One of the many paradoxes of behaviorism is that the only way you can tell that Arnold Kling and I disagree about it is from our words. Observe our behavior for a hundred years; you'll never figure out where we stand without listening to us or reading us (or at least reading our "body language"). Lots of positions in philosophy have been called "self-refuting," but behaviorism is near the top of the list.
However, after carefully reading Arnold's words, I disagree with less than one might expect.
Seriously, I think that behaviorism is a reaction against two propositions. One is that we need to examine whether people really optimize.
I agree that we do not "need to examine" whether people optimize. Treat it as a tautology, I won't demur. But we DO need to examine what they optimize. Do they maximize what really is in their narrow self-interest? Do they maximize what they falsely believe is in their narrow self-interest? Or are they not even trying to maximize their narrow self-interest? These are interesting questions, and unless you listen to people, observing their behavior probably won't answer them.
The other is that we need to observe people's utility functions.
I agree that we do not "need to observe" people's utility functions. Good thing too, because with the exception of one's self, that would require telepathy. But is listening to other people a helpful way to learn more about their utility functions? I say it is.
The doctrine of revealed preference, which I associate with Samuelson, says that we do not need to observe utility functions. Instead, we can infer relative marginal utility indirectly by observing choices.
Yes, we can infer relative marginal utility (in a textbook ordinal sense) by observing choices. But what opponent of behaviorism ever denied that? The real behaviorist position, though, is that observing choices is the ONLY way to gain information about utility functions. Otherwise, they would not object when other economists conduct surveys.
A short way of putting this form of behaviorism is "watch what people do, not what they say." For example, so-called "happiness research" will come up with results that say that people get little or no incremental happiness beyond $20,000 of income. Yet their behavior contradicts that, since many people could easily cut back on work and still have $20,000 a year. I believe the behavior, not the surveys.

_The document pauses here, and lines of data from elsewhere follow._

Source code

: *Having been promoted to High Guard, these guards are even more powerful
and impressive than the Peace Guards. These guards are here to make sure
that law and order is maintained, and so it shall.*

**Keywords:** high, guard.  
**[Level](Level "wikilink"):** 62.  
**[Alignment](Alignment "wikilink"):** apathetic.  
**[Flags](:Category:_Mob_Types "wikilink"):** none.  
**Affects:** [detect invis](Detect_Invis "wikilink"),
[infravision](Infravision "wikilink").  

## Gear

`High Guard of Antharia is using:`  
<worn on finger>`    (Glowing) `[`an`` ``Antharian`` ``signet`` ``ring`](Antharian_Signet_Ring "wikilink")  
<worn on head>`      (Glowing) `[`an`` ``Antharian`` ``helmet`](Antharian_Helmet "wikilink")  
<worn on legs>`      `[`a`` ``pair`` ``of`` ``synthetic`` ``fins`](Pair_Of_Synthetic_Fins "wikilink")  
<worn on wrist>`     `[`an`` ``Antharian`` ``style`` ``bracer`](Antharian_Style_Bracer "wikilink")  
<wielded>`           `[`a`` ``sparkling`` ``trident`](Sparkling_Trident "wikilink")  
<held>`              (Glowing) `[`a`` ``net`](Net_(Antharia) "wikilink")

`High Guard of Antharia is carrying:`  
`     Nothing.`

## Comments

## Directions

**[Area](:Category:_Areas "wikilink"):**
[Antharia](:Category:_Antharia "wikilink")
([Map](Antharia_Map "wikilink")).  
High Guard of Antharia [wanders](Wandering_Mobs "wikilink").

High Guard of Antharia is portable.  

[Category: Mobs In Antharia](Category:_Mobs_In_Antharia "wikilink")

Does their behavior really contradict their answers? Only if people maximize their own happiness - as philosophers would say, if psychological hedonism is true. Common sense and my introspection say it's not true. People opt for less personal happiness all the time. Sometimes, of course, they are trading off happiness now for happiness later. But other times, they are trading off their own happiness for the happiness of others. Or they might give up some happiness to have more kids, more success, or more neuroses.

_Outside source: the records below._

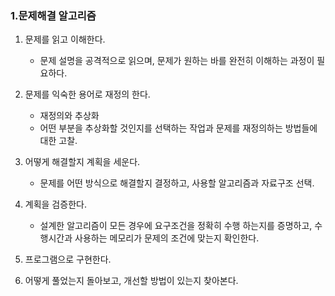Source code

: ### 1.문제해결 알고리즘

1. 문제를 읽고 이해한다.
    * 문제 설명을 공격적으로 읽으며, 문제가 원하는 바를 완전히 이해하는 과정이 필요하다.
    

2. 문제를 익숙한 용어로 재정의 한다.
    * 재정의와 추상화
    * 어떤 부분을 추상화할 것인지를 선택하는 작업과 문제를 재정의하는 방법들에대한 고찰.
    

3. 어떻게 해결할지 계획을 세운다.
    * 문제를 어떤 방식으로 해결할지 결정하고, 사용할 알고리즘과 자료구조 선택.
    

4. 계획을 검증한다.
    * 설계한 알고리즘이 모든 경우에 요구조건을 정확히 수행 하는지를 증명하고, 수행시간과 사용하는 메모리가 문제의 조건에 맞는지 확인한다.
    

5. 프로그램으로 구현한다.


6. 어떻게 풀었는지 돌아보고, 개선할 방법이 있는지 찾아본다.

Personally, if happiness research didn't find a small effect of money on happiness (for people who are already middle class or richer), I wouldn't trust it. A vast increase in income hasn't made me much happier than I was in grad school. And I see lots of rich workaholics who never crack a smile. Their money brings them lots of happiness? Gee, I'd hate to have known them when they were starving students. They must have been suicidal!
Incidentally, if humans really maximized their own happiness, there would be a big evolutionary puzzle: How come with have so many emotions when we only obey one? Why do we feel curiosity, for example? You could try to reduce curiosity to happiness, but that's implausible. I've felt curious and sad at the same time. Haven't you?